#### EXERCISE OBJECTIVE:
Repeat all the data exactly, and where a record holds a picture, leave that picture out.

********************

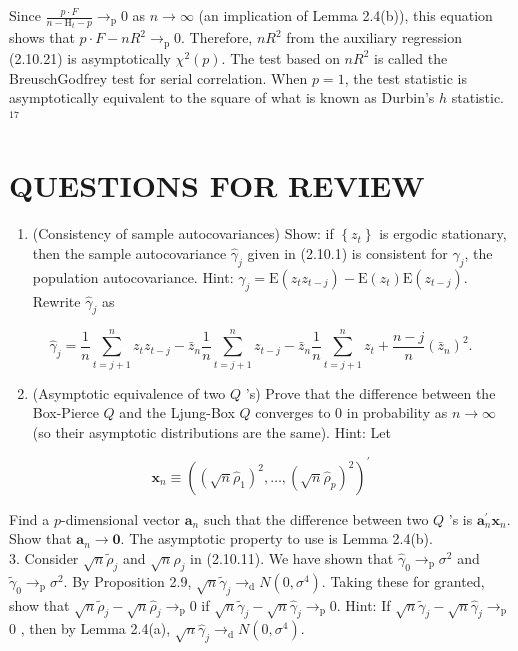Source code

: \documentclass[10pt]{article}
\begin{document}
Since $\frac{p \cdot F}{n-\mathrm{H}_{t}-p} \rightarrow_{\mathrm{p}} 0$ as $n \rightarrow \infty$ (an implication of Lemma 2.4(b)), this equation shows that $p \cdot F-n R^{2} \rightarrow_{\mathrm{p}} 0$. Therefore, $n R^{2}$ from the auxiliary regression (2.10.21) is asymptotically $\chi^{2}(p)$. The test based on $n R^{2}$ is called the BreuschGodfrey test for serial correlation. When $p=1$, the test statistic is asymptotically equivalent to the square of what is known as Durbin's $h$ statistic. ${ }^{17}$

\section*{QUESTIONS FOR REVIEW}
\begin{enumerate}
  \item (Consistency of sample autocovariances) Show: if $\left\{z_{t}\right\}$ is ergodic stationary, then the sample autocovariance $\hat{\gamma}_{j}$ given in (2.10.1) is consistent for $\gamma_{j}$, the population autocovariance. Hint: $\gamma_{j}=\mathrm{E}\left(z_{t} z_{t-j}\right)-\mathrm{E}\left(z_{t}\right) \mathrm{E}\left(z_{t-j}\right)$. Rewrite $\hat{\gamma}_{j}$ as
\end{enumerate}

$$
\hat{\gamma}_{j}=\frac{1}{n} \sum_{t=j+1}^{n} z_{t} z_{t-j}-\bar{z}_{n} \frac{1}{n} \sum_{t=j+1}^{n} z_{t-j}-\bar{z}_{n} \frac{1}{n} \sum_{t=j+1}^{n} z_{t}+\frac{n-j}{n}\left(\bar{z}_{n}\right)^{2} .
$$

\begin{enumerate}
  \setcounter{enumi}{1}
  \item (Asymptotic equivalence of two $Q$ 's) Prove that the difference between the Box-Pierce $Q$ and the Ljung-Box $Q$ converges to 0 in probability as $n \rightarrow \infty$ (so their asymptotic distributions are the same). Hint: Let
\end{enumerate}

$$
\mathbf{x}_{n} \equiv\left(\left(\sqrt{n} \hat{\rho}_{1}\right)^{2}, \ldots,\left(\sqrt{n} \hat{\rho}_{p}\right)^{2}\right)^{\prime}
$$

Find a $p$-dimensional vector $\mathbf{a}_{n}$ such that the difference between two $Q$ 's is $\mathbf{a}_{n}^{\prime} \mathbf{x}_{n}$. Show that $\mathbf{a}_{n} \rightarrow \mathbf{0}$. The asymptotic property to use is Lemma 2.4(b).\\
3. Consider $\sqrt{n} \tilde{\rho}_{j}$ and $\sqrt{n} \hat{\rho}_{j}$ in (2.10.11). We have shown that $\hat{\gamma}_{0} \rightarrow_{\mathrm{p}} \sigma^{2}$ and $\tilde{\gamma}_{0} \rightarrow_{\mathrm{p}} \sigma^{2}$. By Proposition 2.9, $\sqrt{n} \tilde{\gamma}_{j} \rightarrow_{\mathrm{d}} N\left(0, \sigma^{4}\right)$. Taking these for granted, show that $\sqrt{n} \tilde{\rho}_{j}-\sqrt{n} \hat{\rho}_{j} \rightarrow_{\mathrm{p}} 0$ if $\sqrt{n} \tilde{\gamma}_{j}-\sqrt{n} \hat{\gamma}_{j} \rightarrow_{\mathrm{p}} 0$. Hint: If $\sqrt{n} \tilde{\gamma}_{j}-\sqrt{n} \hat{\gamma}_{j} \rightarrow_{\mathrm{p}}$ 0 , then by Lemma 2.4(a), $\sqrt{n} \hat{\gamma}_{j} \rightarrow_{\mathrm{d}} N\left(0, \sigma^{4}\right)$.
\end{document}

********************

#### TASK RESULT:
Source code

: \documentclass[10pt]{article}
\begin{document}
Since $\frac{p \cdot F}{n-\mathrm{H}_{t}-p} \rightarrow_{\mathrm{p}} 0$ as $n \rightarrow \infty$ (an implication of Lemma 2.4(b)), this equation shows that $p \cdot F-n R^{2} \rightarrow_{\mathrm{p}} 0$. Therefore, $n R^{2}$ from the auxiliary regression (2.10.21) is asymptotically $\chi^{2}(p)$. The test based on $n R^{2}$ is called the BreuschGodfrey test for serial correlation. When $p=1$, the test statistic is asymptotically equivalent to the square of what is known as Durbin's $h$ statistic. ${ }^{17}$

\section*{QUESTIONS FOR REVIEW}
\begin{enumerate}
  \item (Consistency of sample autocovariances) Show: if $\left\{z_{t}\right\}$ is ergodic stationary, then the sample autocovariance $\hat{\gamma}_{j}$ given in (2.10.1) is consistent for $\gamma_{j}$, the population autocovariance. Hint: $\gamma_{j}=\mathrm{E}\left(z_{t} z_{t-j}\right)-\mathrm{E}\left(z_{t}\right) \mathrm{E}\left(z_{t-j}\right)$. Rewrite $\hat{\gamma}_{j}$ as
\end{enumerate}

$$
\hat{\gamma}_{j}=\frac{1}{n} \sum_{t=j+1}^{n} z_{t} z_{t-j}-\bar{z}_{n} \frac{1}{n} \sum_{t=j+1}^{n} z_{t-j}-\bar{z}_{n} \frac{1}{n} \sum_{t=j+1}^{n} z_{t}+\frac{n-j}{n}\left(\bar{z}_{n}\right)^{2} .
$$

\begin{enumerate}
  \setcounter{enumi}{1}
  \item (Asymptotic equivalence of two $Q$ 's) Prove that the difference between the Box-Pierce $Q$ and the Ljung-Box $Q$ converges to 0 in probability as $n \rightarrow \infty$ (so their asymptotic distributions are the same). Hint: Let
\end{enumerate}

$$
\mathbf{x}_{n} \equiv\left(\left(\sqrt{n} \hat{\rho}_{1}\right)^{2}, \ldots,\left(\sqrt{n} \hat{\rho}_{p}\right)^{2}\right)^{\prime}
$$

Find a $p$-dimensional vector $\mathbf{a}_{n}$ such that the difference between two $Q$ 's is $\mathbf{a}_{n}^{\prime} \mathbf{x}_{n}$. Show that $\mathbf{a}_{n} \rightarrow \mathbf{0}$. The asymptotic property to use is Lemma 2.4(b).\\
3. Consider $\sqrt{n} \tilde{\rho}_{j}$ and $\sqrt{n} \hat{\rho}_{j}$ in (2.10.11). We have shown that $\hat{\gamma}_{0} \rightarrow_{\mathrm{p}} \sigma^{2}$ and $\tilde{\gamma}_{0} \rightarrow_{\mathrm{p}} \sigma^{2}$. By Proposition 2.9, $\sqrt{n} \tilde{\gamma}_{j} \rightarrow_{\mathrm{d}} N\left(0, \sigma^{4}\right)$. Taking these for granted, show that $\sqrt{n} \tilde{\rho}_{j}-\sqrt{n} \hat{\rho}_{j} \rightarrow_{\mathrm{p}} 0$ if $\sqrt{n} \tilde{\gamma}_{j}-\sqrt{n} \hat{\gamma}_{j} \rightarrow_{\mathrm{p}} 0$. Hint: If $\sqrt{n} \tilde{\gamma}_{j}-\sqrt{n} \hat{\gamma}_{j} \rightarrow_{\mathrm{p}}$ 0 , then by Lemma 2.4(a), $\sqrt{n} \hat{\gamma}_{j} \rightarrow_{\mathrm{d}} N\left(0, \sigma^{4}\right)$.
\end{document}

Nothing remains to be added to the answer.